07 Juli 2019

opini musri nauli : Syukur




Teringat waktu kecil, sang guru ngaji sering memulai pengajian dengan doa yang mengucapkan syukur atas nikmat dan karunia yang diberikan. Doa-doa yang sering diulang hingga masih terngiang ditelinga.

Bersyukur adalah mengucapkan terima kasih kepada Sang Pencipta atas karunianya. Dengan indra yang sempurna, pikiran yang jernih, badan yang sehat dan kekayaan yang membuat kita bahagia.

Kekayaan tidak harus berupa materi. Persahabatan, silaturahmi, tolong menolong, bahkan bantuan dari orang yang tidak terduga sering diumpamakan sebagai kekayaan.

Bukankah ada orang yang ada disekitar kita yang mempunyai kekayaan yang melimpah, materi yang berlebih. Namun tidak dapat menikmati hidupnya. Entah kekayaan yang tidak bermanfaat bagi orang lain, kekayaan yang didapatkan sering dikeluarkan untuk kebutuhan yang tidak perlu, tidak bahagia. Bahkan kekayaan materi yang dipunyainya tidak dapat dinikmati . Baik karena dia tidak menggunakan waktunya untuk menikmati bahagia, dikejar-kejar pekerjaan yang mendera. Bahkan tidak sedikit orang yang “sering termenung” sendirian disudut kota. Menikmati kekayaan tanpa kebahagiaan.

Bukankah kita menyaksikan teman-temanku, yang dikantongnya “paling banter Rp 50.000,-“, namun dia tertawa lepas. Bahagia menikmati hari.

Yah. Kekayaan dan kebahagiaan adalah “hati”. Mensyukuri kenikmatan yang diberikan dari sang Pencipta.

Lalu mengapa banyak sekali “pelaku” penyebar kebencian yang “Sering ditangkap” polisi berasal dari orang yang mapan, hidupnya sudah senang namun harus berakhir hidupnya dipenjara. Mengapa dia begitu tolol menyebarkan gossip, fitnah, ujaran kebencian bahkan tidak segan-segan menghina sebagian kelompok  orang lain.

Rasa penasaran itulah yang sering menjadi tanda tanya bagi saya. Apakah “mereka” sadar dengan perbuatannya. Lalu kebahagian apalagi yang hendak diraih ketika mereka melakuan tindak pidana. Apakah mereka sadar, hidup dipenjara akibat kelakuan bukanlah kebahagian yang hendak diraih.

Lihatlah. Sebagian besar mereka berasal dari kaum terdidik. Dari keluarga mapan.

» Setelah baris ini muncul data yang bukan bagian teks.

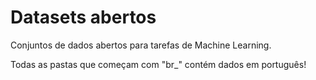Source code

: # Datasets abertos
Conjuntos de dados abertos para tarefas de Machine Learning.

Todas as pastas que começam com "br_" contém dados em português!
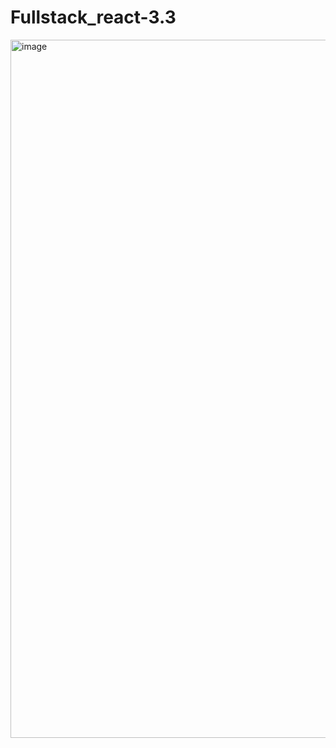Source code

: # Fullstack_react-3.3
<img width="3809" height="1117" alt="image" src="https://github.com/user-attachments/assets/9f15627b-35bb-4533-bb45-6bc422b8f624" />
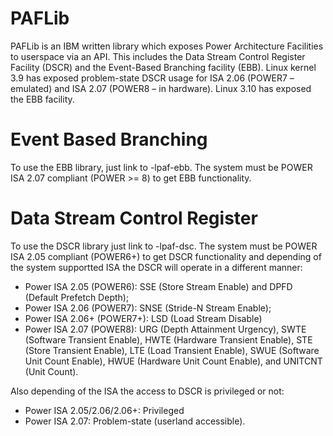 PAFLib
======

PAFLib is an IBM written library which exposes Power Architecture Facilities to
userspace via an API.  This includes the Data Stream Control Register Facility
(DSCR) and the Event-Based Branching facility (EBB).  Linux kernel 3.9 has
exposed problem-state DSCR usage for ISA 2.06 (POWER7 – emulated) and ISA 2.07
(POWER8 – in hardware).  Linux 3.10 has exposed the EBB facility.


Event Based Branching
=====================

To use the EBB library, just link to -lpaf-ebb.  The system must be POWER ISA
2.07 compliant (POWER >= 8) to get EBB functionality.


Data Stream Control Register
============================

To use the DSCR library just link to -lpaf-dsc. The system must be POWER ISA
2.05 compliant (POWER6+) to get DSCR functionality and depending of the system
supportted ISA the DSCR will operate in a different manner:

 * Power ISA 2.05 (POWER6): SSE (Store Stream Enable) and DPFD (Default Prefetch
   Depth);
 * Power ISA 2.06 (POWER7): SNSE (Stride-N Stream Enable);
 * Power ISA 2.06+ (POWER7+): LSD (Load Stream Disable)
 * Power ISA 2.07 (POWER8): URG (Depth Attainment Urgency), SWTE (Software
   Transient Enable), HWTE (Hardware Transient Enable), STE (Store Transient
   Enable), LTE (Load Transient Enable), SWUE (Software Unit Count Enable),
   HWUE (Hardware Unit Count Enable), and UNITCNT (Unit Count).

Also depending of the ISA the access to DSCR is privileged or not:

 * Power ISA 2.05/2.06/2.06+: Privileged
 * Power ISA 2.07: Problem-state (userland accessible).
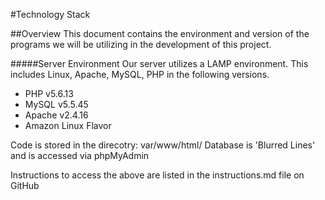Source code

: #Technology Stack

##Overview
This document contains the environment and version of the programs we will be utilizing in the development of this project.

#####Server Environment
Our server utilizes a LAMP environment. This includes Linux, Apache, MySQL, PHP in the following versions. 
* PHP v5.6.13
* MySQL v5.5.45
* Apache v2.4.16
* Amazon Linux Flavor

Code is stored in the direcotry: var/www/html/
Database is 'Blurred Lines' and is accessed via  phpMyAdmin

Instructions to access the above are listed in the instructions.md file on GitHub
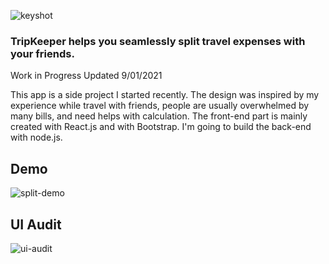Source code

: ![keyshot](https://yuanyuanhu96.github.io/keyshot.png)


### TripKeeper helps you seamlessly split travel expenses with your friends.

Work in Progress
Updated 9/01/2021

This app is a side project I started recently. The design was inspired by my experience while travel with friends, people are usually overwhelmed by many bills, and need helps with calculation. The front-end part is mainly created with React.js and with Bootstrap. I'm going to build the back-end with node.js.


## Demo
![split-demo](https://yuanyuanhu96.github.io/split-demo-v3.gif)

## UI Audit
![ui-audit](https://yuanyuanhu96.github.io/ui-audit.png)



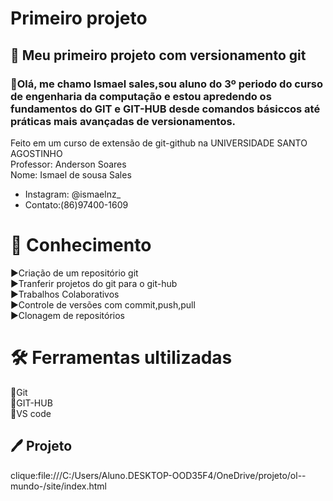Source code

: # Primeiro projeto 
## 🚀 Meu primeiro projeto com versionamento git 
### 👋Olá, me chamo Ismael sales,sou aluno do 3º periodo do curso de engenharia da computação e estou apredendo os fundamentos do GIT e   GIT-HUB desde comandos básiccos até práticas mais avançadas de versionamentos.
Feito em um curso de extensão de git-github na UNIVERSIDADE SANTO AGOSTINHO    
Professor: Anderson Soares   
Nome:  Ismael de sousa Sales  
- Instagram: @ismaelnz_
- Contato:(86)97400-1609
# 📌 Conhecimento 
 ▶️Criação de um repositório git     
 ▶️Tranferir projetos do git para o git-hub  
 ▶️Trabalhos Colaborativos     
 ▶️Controle de versões com commit,push,pull  
 ▶️Clonagem de repositórios    

# 🛠️ Ferramentas ultilizadas
🔹Git  
🔹GIT-HUB  
🔹VS code

## 🖊 Projeto 
clique:file:///C:/Users/Aluno.DESKTOP-OOD35F4/OneDrive/projeto/ol--mundo-/site/index.html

Bahkan tidak sedikit dari mereka justru dari keluarga yang terpandang. Entah menguasai informasi, menguasai gadget terbaru.

Bahkan ada yang berasal dari kaum terpelajar yang mengerti akan “logika”, dan pikiran sehat.

Pertanyan demi pertanyaan sering menggayuti pikiran saya.

Lalu kalau tujuan mencari kebahagian, mengapa ketika “pintu sel” mulai berderit, langsung mereka meraung-raung ? Bukankah tujuan kebahagian itu yang hendak dituju ?

Sayapun tidak habis mengerti. Dengan kekayaan dan kebahagian yang sudah mereka menikmati, lalu mengapa mereka “lari” dan sibuk mengurusi pekerjaan hina menyebarkan fitnah ? Apakah kekayaan dan kebahagiaan tidak cukup sehingga mereka mencari pelarian. Atau memang kekayaan dan kebahagiaan tidak mampu mengolah rasa. Menciptakan kesenangan yang kemudian ditebarkan kepada orang lain.

Sambil menarik nafas panjang, saya kemudian teringat pengajian waktu kecil. Bersyukurlah terhadap pemberian darinya. “Apabila engkau bersyukur, maka nikmatku khan ditambah. Namun apabila engkau tidak bersyukur. Sesungguhnya azabku sungguh pedih”.